Developing, maintaining, and protecting that kind of a team starts at the top, says Traficanti. He might be known around the office for his boisterous personality and sense of humor, but when Traficanti meets with his team of experts, he tends to sit back and listen carefully to each of their positions and ideas on a topic. “I can walk into a meeting with one position, and after listening to my team, I might only retain 50 percent of it.” The key is taking that 50 percent and carefully blending it together with other ideas into a cohesive solution that satisfies everyone.

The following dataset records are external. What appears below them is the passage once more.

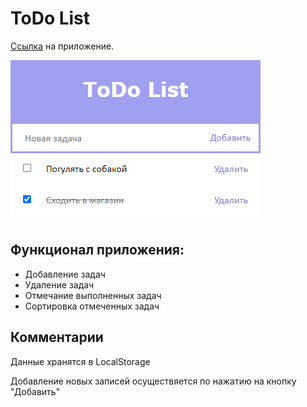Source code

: # ToDo List
[Ссылка](https://anastasia2112.github.io/Practice/) на приложение.

![Превью](img/preview.png)
## Функционал приложения:
* Добавление задач
* Удаление задач
* Отмечание выполненных задач
* Сортировка отмеченных задач

## Комментарии

Данные хранятся в LocalStorage

Добавление новых записей осуществяется по нажатию на кнопку "Добавить"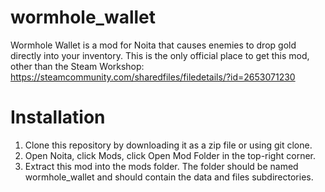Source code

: # wormhole_wallet
Wormhole Wallet is a mod for Noita that causes enemies to drop gold directly into your inventory. This is the only official place to get this mod, other than the Steam Workshop:  https://steamcommunity.com/sharedfiles/filedetails/?id=2653071230


# Installation
1. Clone this repository by downloading it as a zip file or using git clone. 
2. Open Noita, click Mods, click Open Mod Folder in the top-right corner. 
3. Extract this mod into the mods folder. The folder should be named wormhole_wallet and should contain the data and files subdirectories. 
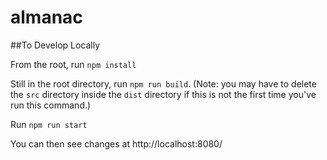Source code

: # almanac

##To Develop Locally

From the root, run `npm install`

Still in the root directory, run `npm run build`. (Note: you may have to delete the `src` directory inside the `dist` directory if this is not the first time you've run this command.)

Run `npm run start`

You can then see changes at http://localhost:8080/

Traficanti has found that working in this collaborative way communicates each team member’s importance and crucial role in the team’s success. “I’m nothing without these folks,” he says of the six people on his legal team and the more than forty others in compliance. Together they form a creative and talented group that constantly pushes him to think differently about questions, problems, and solutions.

An open mind and willingness to learn is a key component of maintaining Traficanti’s team-centric methodology—almost as important as the sincere trust he places in his team. Sometimes it means taking risks or trying something new that’s initially uncomfortable, but Traficanti believes stretching himself is important. “You have to find something that will get you out of your comfort zone,” he says. “Engage something that scares you enough to motivate you.”

To that end, Traficanti does not “compartmentalize” his people. Rather, he demands that everyone learns all aspects of the business and works to become an active expert in all legal matters a company can face; from drafting contracts, to M&A, to wrestling with employment law matters to litigation. “A ‘general counsel’ needs to be exactly that—schooled in all matters relevant to business. And I think that is all things legal, to be frank,” he says.

Creating the right in-house legal team means planting seeds of confidence and trust, cultivating healthy relationships across the team and business, and stretching them to grow strong enough to continue in the absence of their leader. “My goal is that when I move on, they won’t miss me,” says Traficanti. “I want to make sure they know I trust them and that they’re important, and to train them up to be my legacy.”

Ultimately, raising a team of problem-solvers and solution-finders and leaving them in the hands of a capable and confident successor will be the greatest fruits of all his labor.